## What to produce
Word for word, restate the entries below and exclude every image.

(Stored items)
Segment Open

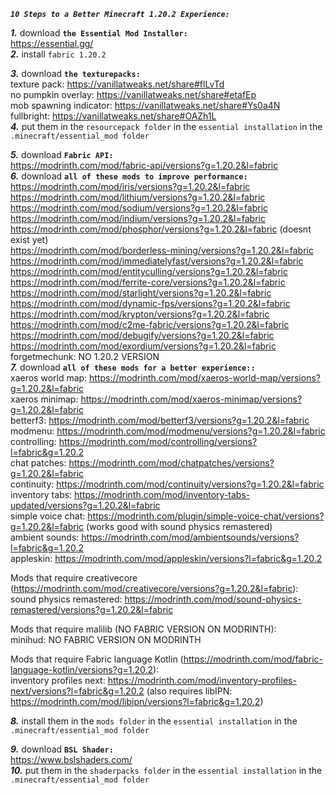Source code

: __***`10 Steps to a Better Minecraft 1.20.2 Experience:`***__

***1.*** download **`the Essential Mod Installer:`**
\
https://essential.gg/
\
***2.*** install `fabric 1.20.2`

***3.*** download **`the texturepacks:`**
\
texture pack: https://vanillatweaks.net/share#flLvTd
\
no pumpkin overlay: https://vanillatweaks.net/share#etafEp
\
mob spawning indicator: https://vanillatweaks.net/share#Ys0a4N
\
fullbright: https://vanillatweaks.net/share#OAZh1L
\
***4.*** put them in the `resourcepack folder` in the `essential installation` in the `.minecraft/essential_mod folder`

***5.*** download **`Fabric API:`**
\
https://modrinth.com/mod/fabric-api/versions?g=1.20.2&l=fabric
\
***6.*** download **`all of these mods to improve performance:`**
\
https://modrinth.com/mod/iris/versions?g=1.20.2&l=fabric
\
https://modrinth.com/mod/lithium/versions?g=1.20.2&l=fabric
\
https://modrinth.com/mod/sodium/versions?g=1.20.2&l=fabric
\
https://modrinth.com/mod/indium/versions?g=1.20.2&l=fabric
\
https://modrinth.com/mod/phosphor/versions?g=1.20.2&l=fabric (doesnt exist yet)
\
https://modrinth.com/mod/borderless-mining/versions?g=1.20.2&l=fabric
\
https://modrinth.com/mod/immediatelyfast/versions?g=1.20.2&l=fabric
\
https://modrinth.com/mod/entityculling/versions?g=1.20.2&l=fabric
\
https://modrinth.com/mod/ferrite-core/versions?g=1.20.2&l=fabric
\
https://modrinth.com/mod/starlight/versions?g=1.20.2&l=fabric
\
https://modrinth.com/mod/dynamic-fps/versions?g=1.20.2&l=fabric
\
https://modrinth.com/mod/krypton/versions?g=1.20.2&l=fabric
\
https://modrinth.com/mod/c2me-fabric/versions?g=1.20.2&l=fabric
\
https://modrinth.com/mod/debugify/versions?g=1.20.2&l=fabric
\
https://modrinth.com/mod/exordium/versions?g=1.20.2&l=fabric
\
forgetmechunk: NO 1.20.2 VERSION
\
***7.*** download **`all of these mods for a better experience::`**
\
xaeros world map: https://modrinth.com/mod/xaeros-world-map/versions?g=1.20.2&l=fabric
\
xaeros minimap: https://modrinth.com/mod/xaeros-minimap/versions?g=1.20.2&l=fabric
\
betterf3: https://modrinth.com/mod/betterf3/versions?g=1.20.2&l=fabric
\
modmenu: https://modrinth.com/mod/modmenu/versions?g=1.20.2&l=fabric
\
controlling: https://modrinth.com/mod/controlling/versions?l=fabric&g=1.20.2
\
chat patches: https://modrinth.com/mod/chatpatches/versions?g=1.20.2&l=fabric
\
continuity: https://modrinth.com/mod/continuity/versions?g=1.20.2&l=fabric
\
inventory tabs: https://modrinth.com/mod/inventory-tabs-updated/versions?g=1.20.2&l=fabric
\
simple voice chat: https://modrinth.com/plugin/simple-voice-chat/versions?g=1.20.2&l=fabric (works good with sound physics remastered)
\
ambient sounds: https://modrinth.com/mod/ambientsounds/versions?l=fabric&g=1.20.2
\
appleskin: https://modrinth.com/mod/appleskin/versions?l=fabric&g=1.20.2

Mods that require creativecore (https://modrinth.com/mod/creativecore/versions?g=1.20.2&l=fabric):
\
sound physics remastered: https://modrinth.com/mod/sound-physics-remastered/versions?g=1.20.2&l=fabric

Mods that require malilib (NO FABRIC VERSION ON MODRINTH):
\
minihud: NO FABRIC VERSION ON MODRINTH

Mods that require Fabric language Kotlin (https://modrinth.com/mod/fabric-language-kotlin/versions?g=1.20.2):
\
inventory profiles next: https://modrinth.com/mod/inventory-profiles-next/versions?l=fabric&g=1.20.2 (also requires libIPN: https://modrinth.com/mod/libipn/versions?l=fabric&g=1.20.2)

***8.*** install them in the `mods folder` in the `essential installation` in the `.minecraft/essential_mod folder`

***9.*** download **`BSL Shader:`**
\
https://www.bslshaders.com/
\
***10.*** put them in the `shaderpacks folder` in the `essential installation` in the `.minecraft/essential_mod folder`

Segment Closed

## Answer box
Source code

: __***`10 Steps to a Better Minecraft 1.20.2 Experience:`***__

***1.*** download **`the Essential Mod Installer:`**
\
https://essential.gg/
\
***2.*** install `fabric 1.20.2`

***3.*** download **`the texturepacks:`**
\
texture pack: https://vanillatweaks.net/share#flLvTd
\
no pumpkin overlay: https://vanillatweaks.net/share#etafEp
\
mob spawning indicator: https://vanillatweaks.net/share#Ys0a4N
\
fullbright: https://vanillatweaks.net/share#OAZh1L
\
***4.*** put them in the `resourcepack folder` in the `essential installation` in the `.minecraft/essential_mod folder`

***5.*** download **`Fabric API:`**
\
https://modrinth.com/mod/fabric-api/versions?g=1.20.2&l=fabric
\
***6.*** download **`all of these mods to improve performance:`**
\
https://modrinth.com/mod/iris/versions?g=1.20.2&l=fabric
\
https://modrinth.com/mod/lithium/versions?g=1.20.2&l=fabric
\
https://modrinth.com/mod/sodium/versions?g=1.20.2&l=fabric
\
https://modrinth.com/mod/indium/versions?g=1.20.2&l=fabric
\
https://modrinth.com/mod/phosphor/versions?g=1.20.2&l=fabric (doesnt exist yet)
\
https://modrinth.com/mod/borderless-mining/versions?g=1.20.2&l=fabric
\
https://modrinth.com/mod/immediatelyfast/versions?g=1.20.2&l=fabric
\
https://modrinth.com/mod/entityculling/versions?g=1.20.2&l=fabric
\
https://modrinth.com/mod/ferrite-core/versions?g=1.20.2&l=fabric
\
https://modrinth.com/mod/starlight/versions?g=1.20.2&l=fabric
\
https://modrinth.com/mod/dynamic-fps/versions?g=1.20.2&l=fabric
\
https://modrinth.com/mod/krypton/versions?g=1.20.2&l=fabric
\
https://modrinth.com/mod/c2me-fabric/versions?g=1.20.2&l=fabric
\
https://modrinth.com/mod/debugify/versions?g=1.20.2&l=fabric
\
https://modrinth.com/mod/exordium/versions?g=1.20.2&l=fabric
\
forgetmechunk: NO 1.20.2 VERSION
\
***7.*** download **`all of these mods for a better experience::`**
\
xaeros world map: https://modrinth.com/mod/xaeros-world-map/versions?g=1.20.2&l=fabric
\
xaeros minimap: https://modrinth.com/mod/xaeros-minimap/versions?g=1.20.2&l=fabric
\
betterf3: https://modrinth.com/mod/betterf3/versions?g=1.20.2&l=fabric
\
modmenu: https://modrinth.com/mod/modmenu/versions?g=1.20.2&l=fabric
\
controlling: https://modrinth.com/mod/controlling/versions?l=fabric&g=1.20.2
\
chat patches: https://modrinth.com/mod/chatpatches/versions?g=1.20.2&l=fabric
\
continuity: https://modrinth.com/mod/continuity/versions?g=1.20.2&l=fabric
\
inventory tabs: https://modrinth.com/mod/inventory-tabs-updated/versions?g=1.20.2&l=fabric
\
simple voice chat: https://modrinth.com/plugin/simple-voice-chat/versions?g=1.20.2&l=fabric (works good with sound physics remastered)
\
ambient sounds: https://modrinth.com/mod/ambientsounds/versions?l=fabric&g=1.20.2
\
appleskin: https://modrinth.com/mod/appleskin/versions?l=fabric&g=1.20.2

Mods that require creativecore (https://modrinth.com/mod/creativecore/versions?g=1.20.2&l=fabric):
\
sound physics remastered: https://modrinth.com/mod/sound-physics-remastered/versions?g=1.20.2&l=fabric

Mods that require malilib (NO FABRIC VERSION ON MODRINTH):
\
minihud: NO FABRIC VERSION ON MODRINTH

Mods that require Fabric language Kotlin (https://modrinth.com/mod/fabric-language-kotlin/versions?g=1.20.2):
\
inventory profiles next: https://modrinth.com/mod/inventory-profiles-next/versions?l=fabric&g=1.20.2 (also requires libIPN: https://modrinth.com/mod/libipn/versions?l=fabric&g=1.20.2)

***8.*** install them in the `mods folder` in the `essential installation` in the `.minecraft/essential_mod folder`

***9.*** download **`BSL Shader:`**
\
https://www.bslshaders.com/
\
***10.*** put them in the `shaderpacks folder` in the `essential installation` in the `.minecraft/essential_mod folder`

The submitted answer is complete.